Juhannus, or Midsummer, is the Finnish holiday. Forget Christmas. Midsummer has it beat in importance and scope in Finland.
Having said that, I have never actually celebrated a proper midsummer.
This is because Finns celebrate it by loading up their cars and heading out to their mökki (cottage). There, they grill sausages, drink, sauna, swim in the lake (hopefully the mökki is by a lake, otherwise what is the point?) and stay up really late, even the kids. There is no bedtime for Finnish kids on Juhannus. It’s the longest day of the year, and parents are going to feel every second. But that’s okay, because this is a Finnish holiday, so drinking alcohol is part of the celebration. The biggest risk on Juhannus is getting drunk, going for a swim or boat ride on the nearby lake and drowning. This happens to someone on midsummer every year, so it’s basically tradition at this point.
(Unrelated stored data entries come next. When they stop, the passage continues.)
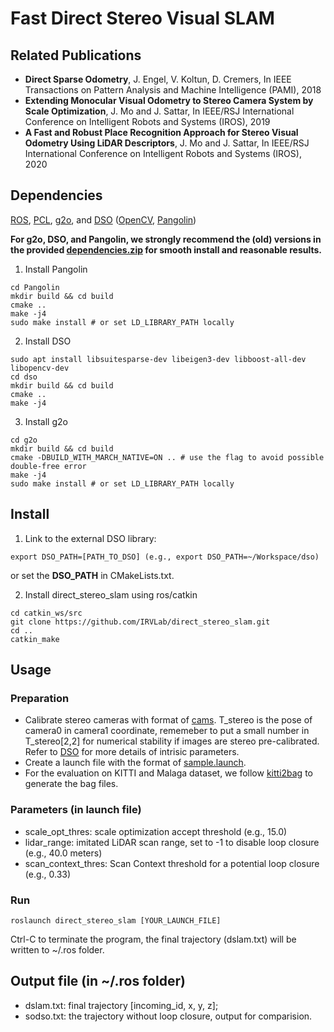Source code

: # Fast Direct Stereo Visual SLAM
## Related Publications
- **Direct Sparse Odometry**, J. Engel, V. Koltun, D. Cremers, In IEEE Transactions on Pattern Analysis and Machine Intelligence (PAMI), 2018
- **Extending Monocular Visual Odometry to Stereo Camera System by Scale Optimization**, J. Mo and J. Sattar, In IEEE/RSJ International Conference on Intelligent Robots and Systems (IROS), 2019
- **A Fast and Robust Place Recognition Approach for Stereo Visual Odometry Using LiDAR Descriptors**, J. Mo and J. Sattar, In IEEE/RSJ International Conference on Intelligent Robots and Systems (IROS), 2020

## Dependencies
[ROS](https://www.ros.org/), [PCL](https://pointclouds.org/), [g2o](https://github.com/RainerKuemmerle/g2o), and [DSO](https://github.com/JakobEngel/dso) ([OpenCV](https://opencv.org/), [Pangolin](https://github.com/stevenlovegrove/Pangolin))

**For g2o, DSO, and Pangolin, we strongly recommend the (old) versions in the provided [dependencies.zip](https://github.com/IRVLab/direct_stereo_slam/blob/master/dependencies.zip) for smooth install and reasonable results.**
1. Install Pangolin
```
cd Pangolin
mkdir build && cd build
cmake ..
make -j4
sudo make install # or set LD_LIBRARY_PATH locally
```
2. Install DSO
```
sudo apt install libsuitesparse-dev libeigen3-dev libboost-all-dev libopencv-dev
cd dso
mkdir build && cd build
cmake ..
make -j4
```
3. Install g2o
```
cd g2o
mkdir build && cd build
cmake -DBUILD_WITH_MARCH_NATIVE=ON .. # use the flag to avoid possible double-free error
make -j4
sudo make install # or set LD_LIBRARY_PATH locally
```

## Install
1. Link to the external DSO library:
```
export DSO_PATH=[PATH_TO_DSO] (e.g., export DSO_PATH=~/Workspace/dso)
```
or set the **DSO_PATH** in CMakeLists.txt.

2. Install direct_stereo_slam using ros/catkin 
```
cd catkin_ws/src
git clone https://github.com/IRVLab/direct_stereo_slam.git
cd ..
catkin_make
```

## Usage
### Preparation
- Calibrate stereo cameras with format of [cams](https://github.com/IRVLab/direct_stereo_slam/blob/master/cams). T_stereo is the pose of camera0 in camera1 coordinate, rememeber to put a small number in T_stereo[2,2] for numerical stability if images are stereo pre-calibrated. Refer to [DSO](https://github.com/JakobEngel/dso) for more details of intrisic parameters.
- Create a launch file with the format of [sample.launch](https://github.com/IRVLab/direct_stereo_slam/blob/master/launch/sample.launch).
- For the evaluation on KITTI and Malaga dataset, we follow [kitti2bag](https://github.com/tomas789/kitti2bag) to generate the bag files.
### Parameters (in launch file)
- scale_opt_thres: scale optimization accept threshold (e.g., 15.0)
- lidar_range: imitated LiDAR scan range, set to -1 to disable loop closure (e.g., 40.0 meters)
- scan_context_thres: Scan Context threshold for a potential loop closure  (e.g., 0.33)
### Run

```
roslaunch direct_stereo_slam [YOUR_LAUNCH_FILE]
```

Ctrl-C to terminate the program, the final trajectory (dslam.txt) will be written to ~/.ros folder.

## Output file (in ~/.ros folder)
- dslam.txt: final trajectory [incoming_id, x, y, z];
- sodso.txt: the trajectory without loop closure, output for comparision.
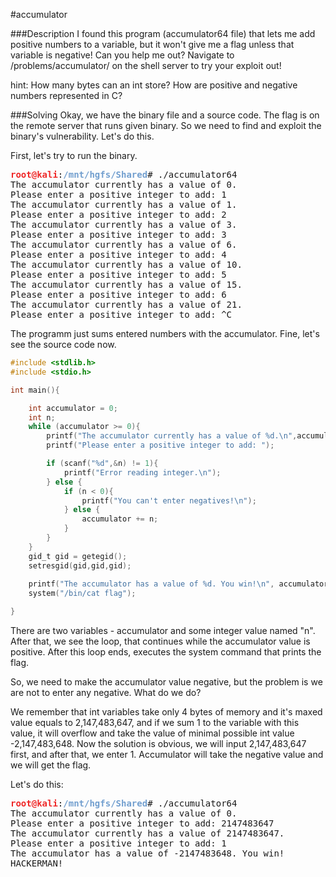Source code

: #accumulator

###Description
I found this program (accumulator64 file) that lets me add positive numbers to a variable,
but it won't give me a flag unless that variable is negative! Can you help me out?
Navigate to /problems/accumulator/ on the shell server to try your exploit out!

hint: How many bytes can an int store? How are positive and negative numbers represented in C?

###Solving
Okay, we have the binary file and a source code. The flag is on the remote server that runs given binary. So we need to find and exploit the binary's vulnerability. Let's do this.

First, let's try to run the binary.
<pre><font color="#EF2929"><b>root@kali</b></font>:<font color="#729FCF"><b>/mnt/hgfs/Shared</b></font># ./accumulator64
The accumulator currently has a value of 0.
Please enter a positive integer to add: 1
The accumulator currently has a value of 1.
Please enter a positive integer to add: 2
The accumulator currently has a value of 3.
Please enter a positive integer to add: 3
The accumulator currently has a value of 6.
Please enter a positive integer to add: 4
The accumulator currently has a value of 10.
Please enter a positive integer to add: 5
The accumulator currently has a value of 15.
Please enter a positive integer to add: 6
The accumulator currently has a value of 21.
Please enter a positive integer to add: ^C
</pre>

The programm just sums entered numbers with the accumulator. Fine, let's see the source code now.

```C
#include <stdlib.h>
#include <stdio.h>

int main(){

	int accumulator = 0;
	int n;
	while (accumulator >= 0){
		printf("The accumulator currently has a value of %d.\n",accumulator);
		printf("Please enter a positive integer to add: ");

		if (scanf("%d",&n) != 1){
			printf("Error reading integer.\n");
		} else {
			if (n < 0){
				printf("You can't enter negatives!\n");
			} else {
				accumulator += n;
			}
		}
	}
	gid_t gid = getegid();
	setresgid(gid,gid,gid);
	
	printf("The accumulator has a value of %d. You win!\n", accumulator);
	system("/bin/cat flag");

}
```

There are two variables - accumulator and some integer value named "n". After that, we see the loop, that continues while the accumulator value is positive. After this loop ends, executes the system command that prints the flag.

So, we need to make the accumulator value negative, but the problem is we are not to enter any negative. What do we do?

We remember that int variables take only 4 bytes of memory and it's maxed value equals to 2,147,483,647, and if we sum 1 to the variable with this value, it will overflow and take the value of minimal possible int value -2,147,483,648. Now the solution is obvious, we will input 2,147,483,647 first, and after that, we enter 1. Accumulator will take the negative value and we will get the flag.

Let's do this:

<pre><font color="#EF2929"><b>root@kali</b></font>:<font color="#729FCF"><b>/mnt/hgfs/Shared</b></font># ./accumulator64
The accumulator currently has a value of 0.
Please enter a positive integer to add: 2147483647
The accumulator currently has a value of 2147483647.
Please enter a positive integer to add: 1
The accumulator has a value of -2147483648. You win!
HACKERMAN!
</pre>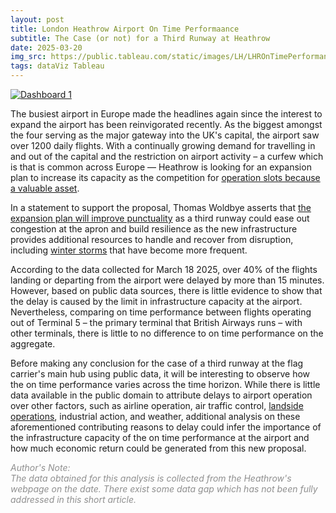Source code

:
 ```yaml
---
layout: post
title: London Heathrow Airport On Time Performaance
subtitle: The Case (or not) for a Third Runway at Heathrow
date: 2025-03-20
img_src: https://public.tableau.com/static/images/LH/LHROnTimePerformance18Mar2025/Dashboard1/4_3.png
tags: dataViz Tableau
---
```


<div class='tableauPlaceholder' id='viz1742503728666' style='position: relative'>
<noscript><a href='#'><img alt='Dashboard 1 ' src='https:&#47;&#47;public.tableau.com&#47;static&#47;images&#47;LH&#47;LHROnTimePerformance18Mar2025&#47;Dashboard1&#47;1_rss.png' style='border: none' /></a></noscript><object class='tableauViz'  style='display:none;'><param name='host_url' value='https%3A%2F%2Fpublic.tableau.com%2F' /> <param name='embed_code_version' value='3' /> <param name='site_root' value='' /><param name='name' value='LHROnTimePerformance18Mar2025&#47;Dashboard1' /><param name='tabs' value='no' /><param name='toolbar' value='yes' /><param name='static_image' value='https:&#47;&#47;public.tableau.com&#47;static&#47;images&#47;LH&#47;LHROnTimePerformance18Mar2025&#47;Dashboard1&#47;1.png' /> <param name='animate_transition' value='yes' /><param name='display_static_image' value='yes' /><param name='display_spinner' value='yes' /><param name='display_overlay' value='yes' /><param name='display_count' value='yes' /><param name='language' value='en-GB' /></object>

</div> 

<script type='text/javascript'>                    var divElement = document.getElementById('viz1742503728666');                    var vizElement = divElement.getElementsByTagName('object')[0];                    if ( divElement.offsetWidth > 800 ) { vizElement.style.width='1000px';vizElement.style.height='827px';} else if ( divElement.offsetWidth > 500 ) { vizElement.style.width='1000px';vizElement.style.height='827px';} else { vizElement.style.width='100%';vizElement.style.height='1677px';}                     var scriptElement = document.createElement('script');                    scriptElement.src = 'https://public.tableau.com/javascripts/api/viz_v1.js';                    vizElement.parentNode.insertBefore(scriptElement, vizElement);                

</script>

The busiest airport in Europe made the headlines again since the interest to expand the airport has been reinvigorated recently. As the biggest amongst the four serving as the major gateway into the UK's capital, the airport saw over 1200 daily flights. With a continually growing demand for travelling in and out of the capital and the restriction on airport activity – a curfew which is that is common across Europe –– Heathrow is looking for an expansion plan to increase its capacity as the competition for [operation slots because a valuable asset](https://simpleflying.com/tarom-sells-valuable-london-heathrow-airport-slots-qatar-airways/).

In a statement to support the proposal, Thomas Woldbye asserts that [the expansion plan will improve punctuality](https://www.heathrow.com/company/about-heathrow/expansion) as a third runway could ease out congestion at the apron and build resilience as the new infrastructure provides additional resources to handle and recover from disruption, including [winter storms](https://www.thesun.co.uk/news/31907585/hundreds-flights-cancelled-heathrow-airport-storm-bert/) that have become more frequent.

According to the data collected for March 18 2025, over 40% of the flights landing or departing from the airport were delayed by more than 15 minutes. However, based on public data sources, there is little evidence to show that the delay is caused by the limit in infrastructure capacity at the airport. Nevertheless, comparing on time performance between flights operating out of Terminal 5 – the primary terminal that British Airways runs – with other terminals, there is little to no difference to on time performance on the aggregate.

Before making any conclusion for the case of a third runway at the flag carrier's main hub using public data, it will be interesting to observe how the on time performance varies across the time horizon. While there is little data available in the public domain to attribute delays to airport operation over other factors, such as airline operation, air traffic control, [landside operations](https://www.itv.com/news/london/2025-03-20/airlines-issue-heathrow-third-runway-warning-as-they-slam-quality-of-service), industrial action, and weather, additional analysis on these aforementioned contributing reasons to delay could infer the importance of the infrastructure capacity of the on time performance at the airport and how much economic return could be generated from this new proposal.


<span style="color:#8F8F8F">*Author's Note:<br>The data obtained for this analysis is collected from the Heathrow's webpage on the date. There exist some data gap which has not been fully addressed in this short article.*</span>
Swedish-speaking Finns celebrate Juhannus by erecting midsummer poles, or midsommarstång.
In other areas Finns light bonfires, but that is also not a thing everywhere with some areas saving the big bonfires for the last weekend they spend at their summer cottages before shutting them down for the fall.
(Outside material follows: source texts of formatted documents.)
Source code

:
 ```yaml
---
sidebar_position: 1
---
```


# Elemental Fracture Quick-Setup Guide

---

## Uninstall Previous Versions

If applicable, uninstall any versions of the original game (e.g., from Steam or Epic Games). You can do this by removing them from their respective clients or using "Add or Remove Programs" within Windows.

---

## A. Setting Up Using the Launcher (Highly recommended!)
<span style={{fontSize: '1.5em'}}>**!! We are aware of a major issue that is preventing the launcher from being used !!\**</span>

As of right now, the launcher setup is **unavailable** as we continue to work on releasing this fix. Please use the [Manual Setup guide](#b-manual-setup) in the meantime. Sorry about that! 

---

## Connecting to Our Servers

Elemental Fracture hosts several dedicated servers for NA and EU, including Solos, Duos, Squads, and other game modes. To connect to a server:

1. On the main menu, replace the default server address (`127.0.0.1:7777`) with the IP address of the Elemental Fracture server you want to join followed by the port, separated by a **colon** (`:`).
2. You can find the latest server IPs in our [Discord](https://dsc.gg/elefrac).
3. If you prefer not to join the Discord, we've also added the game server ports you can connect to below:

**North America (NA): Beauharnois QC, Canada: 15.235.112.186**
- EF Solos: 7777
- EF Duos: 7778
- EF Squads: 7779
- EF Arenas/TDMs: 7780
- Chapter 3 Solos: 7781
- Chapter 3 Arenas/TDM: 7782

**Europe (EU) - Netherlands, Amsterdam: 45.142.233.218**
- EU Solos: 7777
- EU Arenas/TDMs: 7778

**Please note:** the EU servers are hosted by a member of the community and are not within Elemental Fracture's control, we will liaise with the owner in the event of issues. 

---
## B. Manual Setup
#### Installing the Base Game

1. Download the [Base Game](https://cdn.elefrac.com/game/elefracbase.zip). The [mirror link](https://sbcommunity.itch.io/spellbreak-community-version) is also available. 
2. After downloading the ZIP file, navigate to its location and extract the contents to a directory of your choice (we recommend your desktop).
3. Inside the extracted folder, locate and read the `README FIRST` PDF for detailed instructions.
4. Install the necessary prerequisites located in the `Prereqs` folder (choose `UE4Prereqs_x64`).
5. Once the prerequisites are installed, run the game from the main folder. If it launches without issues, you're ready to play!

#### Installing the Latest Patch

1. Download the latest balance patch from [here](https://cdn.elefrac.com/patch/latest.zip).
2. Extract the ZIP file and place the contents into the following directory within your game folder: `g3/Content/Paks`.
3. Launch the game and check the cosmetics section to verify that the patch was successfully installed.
We didn’t have a mökki in Finland, and my inlaws decided their mökki was too run down to house our large family, plus their other kids’ families. Since they’d been celebrating Juhannus there for years, we stayed in the city.
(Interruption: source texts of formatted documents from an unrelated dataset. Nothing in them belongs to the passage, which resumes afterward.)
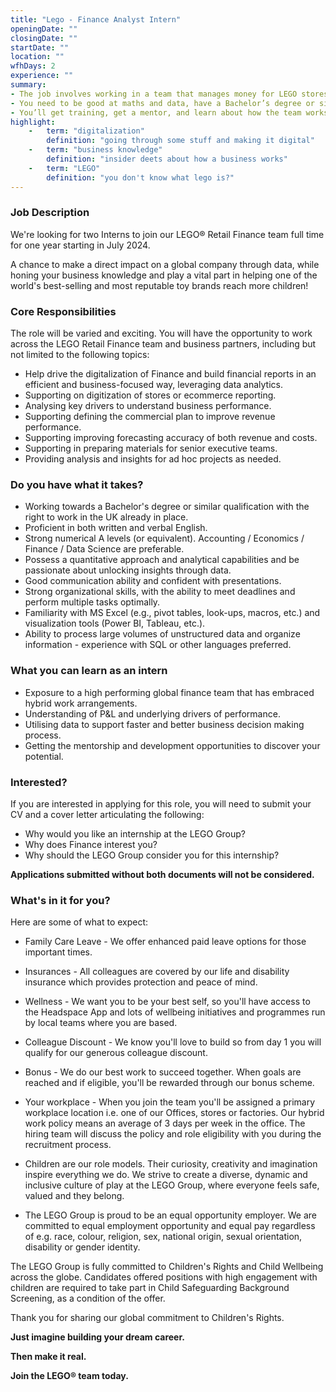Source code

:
 ```yaml
---
title: "Lego - Finance Analyst Intern"
openingDate: ""
closingDate: ""
startDate: ""
location: ""
wfhDays: 2
experience: ""
summary: 
- The job involves working in a team that manages money for LEGO stores. This can involve working on finance projects like making reports and helping with business plans. 
- You need to be good at maths and data, have a Bachelor’s degree or similar, and be able to work in the UK.
- You’ll get training, get a mentor, and learn about how the team works. You’ll also get benefits like time off, insurance, and discounts on LEGO stuff. This job is about working with money and data to help LEGO stores.
highlight:
    -   term: "digitalization"
        definition: "going through some stuff and making it digital"
    -   term: "business knowledge"
        definition: "insider deets about how a business works"
    -   term: "LEGO"
        definition: "you don't know what lego is?"
---
```


### Job Description

We're looking for two Interns to join our LEGO® Retail Finance team full time for one year starting in July 2024.

A chance to make a direct impact on a global company through data, while honing your business knowledge and play a vital part in helping one of the world's best-selling and most reputable toy brands reach more children!

### Core Responsibilities

The role will be varied and exciting. You will have the opportunity to work across the LEGO Retail Finance team and business partners, including but not limited to the following topics:
- Help drive the digitalization of Finance and build financial reports in an efficient and business-focused way, leveraging data analytics.
- Supporting on digitization of stores or ecommerce reporting.
- Analysing key drivers to understand business performance.
- Supporting defining the commercial plan to improve revenue performance.
- Supporting improving forecasting accuracy of both revenue and costs.
- Supporting in preparing materials for senior executive teams.
- Providing analysis and insights for ad hoc projects as needed.

### Do you have what it takes?
- Working towards a Bachelor's degree or similar qualification with the right to work in the UK already in place.
- Proficient in both written and verbal English.
- Strong numerical A levels (or equivalent). Accounting / Economics / Finance / Data Science are preferable.
- Possess a quantitative approach and analytical capabilities and be passionate about unlocking insights through data.
- Good communication ability and confident with presentations.
- Strong organizational skills, with the ability to meet deadlines and perform multiple tasks optimally.
- Familiarity with MS Excel (e.g., pivot tables, look-ups, macros, etc.) and visualization tools (Power BI, Tableau, etc.).
- Ability to process large volumes of unstructured data and organize information - experience with SQL or other languages preferred.

### What you can learn as an intern
- Exposure to a high performing global finance team that has embraced hybrid work arrangements.
- Understanding of P&L and underlying drivers of performance.
- Utilising data to support faster and better business decision making process.
- Getting the mentorship and development opportunities to discover your potential.

### Interested?

If you are interested in applying for this role, you will need to submit your CV and a cover letter articulating the following:
- Why would you like an internship at the LEGO Group?
- Why does Finance interest you?
- Why should the LEGO Group consider you for this internship?

**Applications submitted without both documents will not be considered.**


### What's in it for you?

Here are some of what to expect:
- Family Care Leave - We offer enhanced paid leave options for those important times.
- Insurances - All colleagues are covered by our life and disability insurance which provides protection and peace of mind.
- Wellness - We want you to be your best self, so you'll have access to the Headspace App and lots of wellbeing initiatives and programmes run by local teams where you are based.
- Colleague Discount - We know you'll love to build so from day 1 you will qualify for our generous colleague discount.
- Bonus - We do our best work to succeed together. When goals are reached and if eligible, you'll be rewarded through our bonus scheme.
- Your workplace - When you join the team you'll be assigned a primary workplace location i.e. one of our Offices, stores or factories. Our hybrid work policy means an average of 3 days per week in the office. The hiring team will discuss the policy and role eligibility with you during the recruitment process.
- Children are our role models. Their curiosity, creativity and imagination inspire everything we do. We strive to create a diverse, dynamic and inclusive culture of play at the LEGO Group, where everyone feels safe, valued and they belong.
 
- The LEGO Group is proud to be an equal opportunity employer. We are committed to equal employment opportunity and equal pay regardless of e.g. race, colour, religion, sex, national origin, sexual orientation, disability or gender identity.

The LEGO Group is fully committed to Children's Rights and Child Wellbeing across the globe. Candidates offered positions with high engagement with children are required to take part in Child Safeguarding Background Screening, as a condition of the offer.

Thank you for sharing our global commitment to Children's Rights.

**Just imagine building your dream career.**

**Then make it real.**

**Join the LEGO® team today.**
Finnish cities are almost eerily quiet on Juhannus. The holiday is officially set to be a Saturday falling between June 20 and June 26, instead of the actual summer solstice. Celebrations, however, begin already in Friday as the city empties out. We celebrated by buying a bunch of berries (strawberry season in Finland is the best), eating sausages and having a picnic at the nearby park with other friends who were also stuck in the city.
For the first three years we didn’t let the kids stay up as late as they wanted. For the first year it was because we didn’t know that was a thing. The second and third years it was because the kids didn’t know that was a thing. The fourth year they found out and we were obliged to let them celebrate it properly, except for the youngest.
Daylight at 11pm will never stop being weird to me, but there is something magical about the quiet brightness of the longest day of the year, when everyone else has gone to the countryside. It feels like being the last person left after an apocalypse.
With that, I wish everyone a very happy midsummer with sauna, swimming, sausages and a moderate amount of alcohol!